チャラ男がにっこり微笑み、あいさつをしてきた。

えっ、わたしが話したのってこの人なの?

若い頃はやんちゃしてました系のコレが!?

生理的に無理なタイプなんですけど…(汗)

顔をひきつらせ、頭をぺこぺこ。

「は、はじめましてReikoです!今日はどうぞよろしくお願いします!!」

「まぁ堅苦しいのはナシで気楽にいきましょ」

「あ、これ僕の名刺ね」

スッと渡された名刺に目をやると、ヘアメイクの文字が。

タヌキのにはプロデューサー。

「僕ねここで専属ヘアメイクをしてるのよ」

「ちょうどアシスタントを探していてさ」

「君、美容専門学校を卒業してるんだってね」

「ヘアメイクとか興味あればそっちでほしいなと思い」

「AD志望みたいだけど、美容とかやる気ない??」

ほえ!?ヘアメイクだと?

思ってもみなかった質問に拍子抜け。

だってさアダルトビデオ制作会社だよ?

エロい質問とかされんじゃね、とか覚悟してたんだけど。

「あ、あの!ヘアメイクって撮影現場に行くんですか?」

「もちろん現場に入るよ」

やべー!これはビデオづくりに携われるチャーンス!

ぶっちゃけメイクは興味ないけど、現場が見れるなら選んでられないわ。

「わたしでもできるような仕事でしたら、ぜひお願いしたいです!!」

「おっけー。

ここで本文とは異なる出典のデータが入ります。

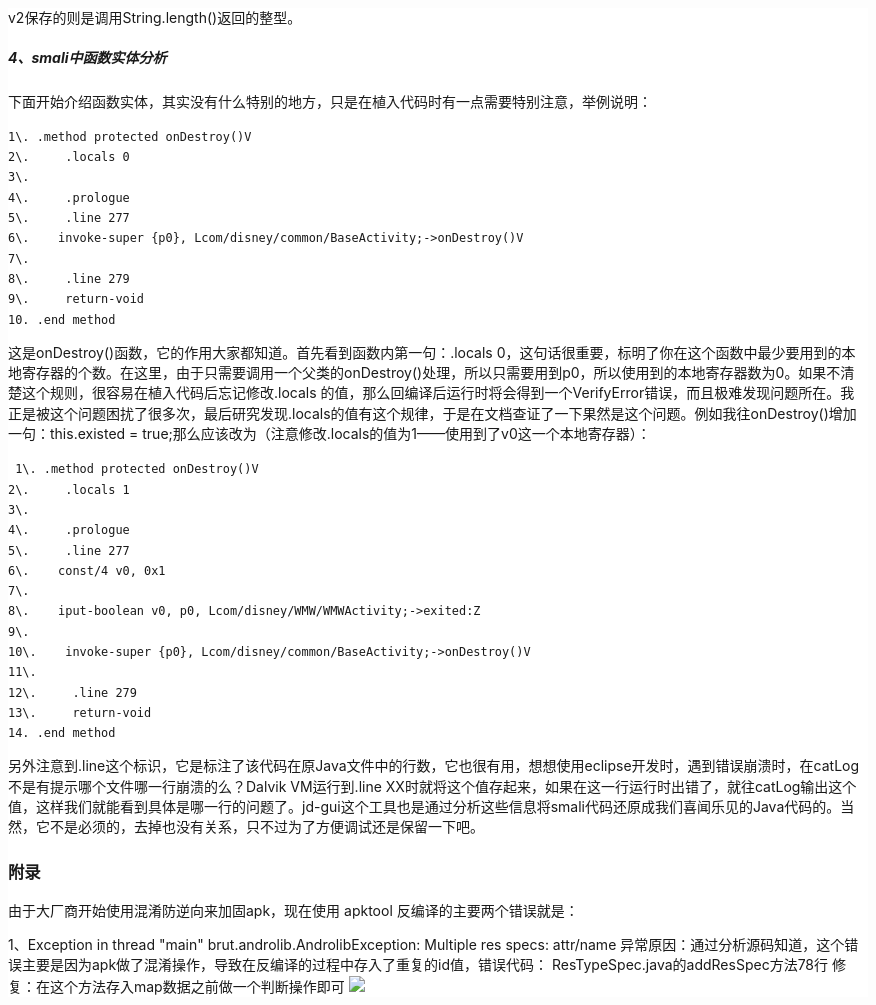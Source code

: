 v2保存的则是调用String.length()返回的整型。

##### 4、smali中函数实体分析

下面开始介绍函数实体，其实没有什么特别的地方，只是在植入代码时有一点需要特别注意，举例说明：

```
1\. .method protected onDestroy()V  
2\.     .locals 0  
3\.    
4\.     .prologue  
5\.     .line 277  
6\.    invoke-super {p0}, Lcom/disney/common/BaseActivity;->onDestroy()V  
7\.    
8\.     .line 279  
9\.     return-void  
10. .end method 
```

这是onDestroy()函数，它的作用大家都知道。首先看到函数内第一句：.locals 0，这句话很重要，标明了你在这个函数中最少要用到的本地寄存器的个数。在这里，由于只需要调用一个父类的onDestroy()处理，所以只需要用到p0，所以使用到的本地寄存器数为0。如果不清楚这个规则，很容易在植入代码后忘记修改.locals 的值，那么回编译后运行时将会得到一个VerifyError错误，而且极难发现问题所在。我正是被这个问题困扰了很多次，最后研究发现.locals的值有这个规律，于是在文档查证了一下果然是这个问题。例如我往onDestroy()增加一句：this.existed = true;那么应该改为（注意修改.locals的值为1——使用到了v0这一个本地寄存器）：

```
 1\. .method protected onDestroy()V  
2\.     .locals 1  
3\.    
4\.     .prologue  
5\.     .line 277  
6\.    const/4 v0, 0x1  
7\.    
8\.    iput-boolean v0, p0, Lcom/disney/WMW/WMWActivity;->exited:Z  
9\.    
10\.    invoke-super {p0}, Lcom/disney/common/BaseActivity;->onDestroy()V  
11\.    
12\.     .line 279  
13\.     return-void  
14. .end method 
```

另外注意到.line这个标识，它是标注了该代码在原Java文件中的行数，它也很有用，想想使用eclipse开发时，遇到错误崩溃时，在catLog不是有提示哪个文件哪一行崩溃的么？Dalvik VM运行到.line XX时就将这个值存起来，如果在这一行运行时出错了，就往catLog输出这个值，这样我们就能看到具体是哪一行的问题了。jd-gui这个工具也是通过分析这些信息将smali代码还原成我们喜闻乐见的Java代码的。当然，它不是必须的，去掉也没有关系，只不过为了方便调试还是保留一下吧。

### 附录

由于大厂商开始使用混淆防逆向来加固apk，现在使用 apktool 反编译的主要两个错误就是：

1、Exception in thread "main" brut.androlib.AndrolibException: Multiple res specs: attr/name
异常原因：通过分析源码知道，这个错误主要是因为apk做了混淆操作，导致在反编译的过程中存入了重复的id值，错误代码：
ResTypeSpec.java的addResSpec方法78行
修复：在这个方法存入map数据之前做一个判断操作即可
![](apktool1.png)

タヌキはどう思う?」

「ん~〇〇君がいいならOKじゃない?」

「よし、じゃReikoさん採用ね」

「大阪から引っ越してきてもらわないとだけど、そのあたりは大丈夫?」

軽っっ!こんな簡単に合格でいいわけ!?

でもせっかくの機会は無駄にしたくないもんね。

お口チャック、余計なことは言わない。

グッと唇をかみしめ、ひと呼吸。

「全く問題ないです!いつでも出てきますので!」

「いいね~そしたら入社は来月頭くらいでいいかな」

「今からだと1か月くらいあるから、その間にアパートの契約とか済ませたり準備もできるよね?」

問題ナッシングです!

とは言ってないけど(笑)

こんな感じでさらりと面接は終了し、晴れて東京行きの切符を手にした。

当時21歳。

これからはじまる憧れの大都会生活に胸を躍らせ、ルンルンで帰りの新幹線に乗り込んだ。

東京上京編へとつづく。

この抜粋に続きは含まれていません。